I'm not going to break this down in detail, so that you, my fellow
players, are able to understand what's going on.

Step 1: An environment map in the form of a cubemap is transferred from
a cubemap texture to a cubemap renderbuffer target. This is essentially
just a copy, but it would be possible to make color adjustments here
(which doesn't happen). This copy step is done mostly to convert the color
format from a limited range, compressed format (BC6) to a HDR half
precision floating point format (R11G11B10 float), which will be used for
the rest of the rendering process until the final tonemapped downsampling
into the swapchain output (i.e. the image sent to the monitor). There's
something peculiar about this cubemap though, and I encourage everyone
reading this to take a close look at these images and think about those,
too, throughout the rest of the explanation.

01_cubemap_xn.jpg

01_cubemap_xp.jpg

01_cubemap_zp_target.jpg


Step 2: Skybox rotation. In this step a low resolution version of the
skybox is drawn rotated into a cubemap renderbuffer, so that the result is
aligned with the ship in space.

02_skybox_turn_in.jpg


Step 3: IMHO this is the most questionable pass captured in this frame.
What's happening here is, that a couple of the target reticle variants are
drawn, several times, and in a very inefficient matter at that.
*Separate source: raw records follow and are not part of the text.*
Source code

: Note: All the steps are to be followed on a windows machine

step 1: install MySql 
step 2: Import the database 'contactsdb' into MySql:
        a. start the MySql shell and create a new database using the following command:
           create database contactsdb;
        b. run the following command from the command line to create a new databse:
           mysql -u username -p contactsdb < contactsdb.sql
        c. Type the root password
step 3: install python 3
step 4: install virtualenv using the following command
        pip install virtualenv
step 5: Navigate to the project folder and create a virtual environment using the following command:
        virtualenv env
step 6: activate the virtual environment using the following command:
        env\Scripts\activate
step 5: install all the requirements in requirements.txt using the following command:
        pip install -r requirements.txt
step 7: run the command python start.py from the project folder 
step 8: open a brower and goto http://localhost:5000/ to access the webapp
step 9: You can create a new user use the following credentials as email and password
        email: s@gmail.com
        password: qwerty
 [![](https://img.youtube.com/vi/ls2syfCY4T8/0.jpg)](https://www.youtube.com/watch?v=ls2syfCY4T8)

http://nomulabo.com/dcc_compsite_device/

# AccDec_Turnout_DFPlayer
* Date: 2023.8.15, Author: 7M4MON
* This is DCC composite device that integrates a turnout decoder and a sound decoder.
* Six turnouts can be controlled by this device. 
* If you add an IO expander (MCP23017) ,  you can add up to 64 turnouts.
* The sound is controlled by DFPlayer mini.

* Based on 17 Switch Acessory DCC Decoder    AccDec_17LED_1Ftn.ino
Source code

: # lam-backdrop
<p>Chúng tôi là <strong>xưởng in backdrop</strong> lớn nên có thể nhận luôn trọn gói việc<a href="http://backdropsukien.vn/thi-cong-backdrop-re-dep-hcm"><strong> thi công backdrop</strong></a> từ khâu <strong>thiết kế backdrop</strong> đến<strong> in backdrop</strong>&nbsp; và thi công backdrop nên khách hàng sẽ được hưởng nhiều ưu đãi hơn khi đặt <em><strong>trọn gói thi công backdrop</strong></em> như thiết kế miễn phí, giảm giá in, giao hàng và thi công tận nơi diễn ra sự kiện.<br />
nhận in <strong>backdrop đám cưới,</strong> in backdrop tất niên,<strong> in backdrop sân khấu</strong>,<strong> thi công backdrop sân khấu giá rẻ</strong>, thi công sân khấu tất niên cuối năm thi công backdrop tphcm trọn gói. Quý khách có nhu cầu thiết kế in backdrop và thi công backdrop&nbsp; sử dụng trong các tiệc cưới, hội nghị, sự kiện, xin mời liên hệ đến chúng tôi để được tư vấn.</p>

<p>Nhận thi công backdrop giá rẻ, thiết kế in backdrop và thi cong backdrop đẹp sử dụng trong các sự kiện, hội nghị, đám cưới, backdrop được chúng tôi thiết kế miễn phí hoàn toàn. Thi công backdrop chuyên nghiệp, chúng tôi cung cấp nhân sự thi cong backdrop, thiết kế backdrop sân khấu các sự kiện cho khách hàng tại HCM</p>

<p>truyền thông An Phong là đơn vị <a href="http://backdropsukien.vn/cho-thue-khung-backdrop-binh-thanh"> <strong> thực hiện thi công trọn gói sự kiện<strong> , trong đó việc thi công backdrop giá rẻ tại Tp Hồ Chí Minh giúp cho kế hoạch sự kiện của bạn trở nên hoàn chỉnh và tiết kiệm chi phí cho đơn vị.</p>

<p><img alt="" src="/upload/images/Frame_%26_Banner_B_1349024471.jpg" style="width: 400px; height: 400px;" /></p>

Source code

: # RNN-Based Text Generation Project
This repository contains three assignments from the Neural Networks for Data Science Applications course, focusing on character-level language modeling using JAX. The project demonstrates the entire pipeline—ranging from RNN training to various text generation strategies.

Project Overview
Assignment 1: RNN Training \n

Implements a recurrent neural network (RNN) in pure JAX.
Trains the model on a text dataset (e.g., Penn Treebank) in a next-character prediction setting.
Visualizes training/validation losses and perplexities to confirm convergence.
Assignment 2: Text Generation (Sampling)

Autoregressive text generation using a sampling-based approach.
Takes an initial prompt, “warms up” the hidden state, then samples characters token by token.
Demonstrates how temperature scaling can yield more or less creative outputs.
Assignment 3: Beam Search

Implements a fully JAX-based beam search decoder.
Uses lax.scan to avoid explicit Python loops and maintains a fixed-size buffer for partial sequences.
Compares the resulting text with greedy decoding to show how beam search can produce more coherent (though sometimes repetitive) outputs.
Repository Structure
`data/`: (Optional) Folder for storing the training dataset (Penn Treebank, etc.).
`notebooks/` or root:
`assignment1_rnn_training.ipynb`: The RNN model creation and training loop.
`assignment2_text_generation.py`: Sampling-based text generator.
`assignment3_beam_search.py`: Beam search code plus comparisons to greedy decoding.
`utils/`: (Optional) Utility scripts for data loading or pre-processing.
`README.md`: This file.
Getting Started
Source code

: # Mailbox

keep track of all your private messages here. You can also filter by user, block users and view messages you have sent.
This pass
generates over 800 events, and I've seen it in all of the frame dumps of
Odyssey I've been looking so far. It should be noted though, that the
event numbers in the timeline are not strictly proportional to the actual
time spent on this pass. But still this is what I came to call myself the
what pass.

03_reticle_pass.jpg


Step 4 & 5: Next comes a "mystery" pass. It's a compute pass, and without
reverse engineering the compute shader and tracing the data flow forward
and backward I can't tell what they do. I mostly ignored them.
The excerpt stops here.